## Records supplied

* * * * * * * * *

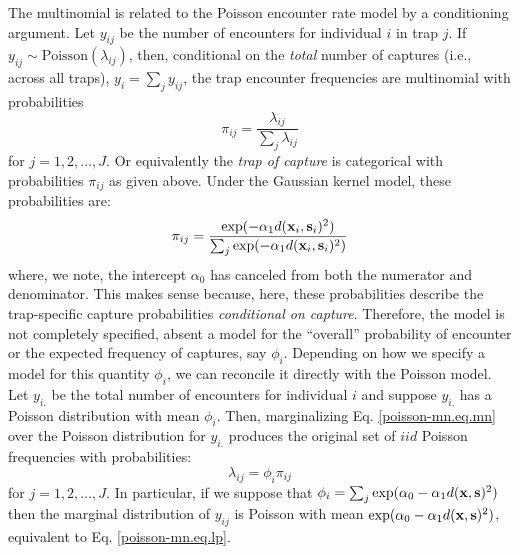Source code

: The multinomial is related to the Poisson encounter rate
model by a conditioning argument. Let $y_{ij}$ be the number of
encounters for individual $i$ in trap $j$. If $y_{ij} \sim
\mbox{Poisson}(\lambda_{ij})$,
then,
conditional on the {\it total}
number of captures (i.e., across all traps), $y_{i} = \sum_{j}
y_{ij}$, the trap encounter frequencies are multinomial with
probabilities
\[
 \pi_{ij} =  \frac{ \lambda_{ij} } { \sum_{j} \lambda_{ij} }
\]
for $j=1,2,\ldots,J$.
Or equivalently the {\it trap of
  capture} is categorical with probabilities $\pi_{ij}$ as given above.
Under the Gaussian kernel model, these probabilities are:
\begin{equation}
\pi_{ij} =  \frac{ \exp(  -\alpha_{1}  d({\bf x}_{i},{\bf s}_{i})^2 ) }  {
   \sum_{j} \exp( -\alpha_{1} d({\bf x}_{i},{\bf s}_{i})^2)}
\label{poisson-mn.eq.mnprobs}
\end{equation}
where, we note, the intercept $\alpha_{0}$ has canceled from both the
numerator and denominator. This makes sense because, here, these
probabilities describe the trap-specific capture probabilities {\it
  conditional on capture}.  Therefore, the model is not completely
specified, absent a model for the ``overall'' probability of encounter
or the expected frequency of captures, say $\phi_{i}$. Depending on
how we specify a model for this quantity $\phi_{i}$, we can reconcile
it directly with the Poisson model.
Let $y_{i.}$ be the total number of encounters for individual $i$ and
suppose $y_{i.}$ has a Poisson distribution with mean $\phi_{i}$.
Then, marginalizing Eq. \ref{poisson-mn.eq.mn} over the Poisson
distribution for $y_{i.}$ produces the original set of
$iid$ %
Poisson
frequencies with probabilities:
\[
 \lambda_{ij} = \phi_{i} \pi_{ij}
\]
for $j=1,2,\ldots,J$.
In particular, if we suppose that
$\phi_{i} = \sum_{j} \exp(\alpha_{0} - \alpha_{1} d({\bf x},{\bf s})^2)$
then the marginal distribution of $y_{ij}$ is Poisson with mean $\exp(
\alpha_{0} - \alpha_{1} d({\bf x},{\bf s})^2 )$, equivalent to
Eq. \ref{poisson-mn.eq.lp}.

* * * * * * * * *

## Task statement
Report every line of the material above in which "total" appears.

## Result of the exercise
conditional on the {\it total}
Let $y_{i.}$ be the total number of encounters for individual $i$ and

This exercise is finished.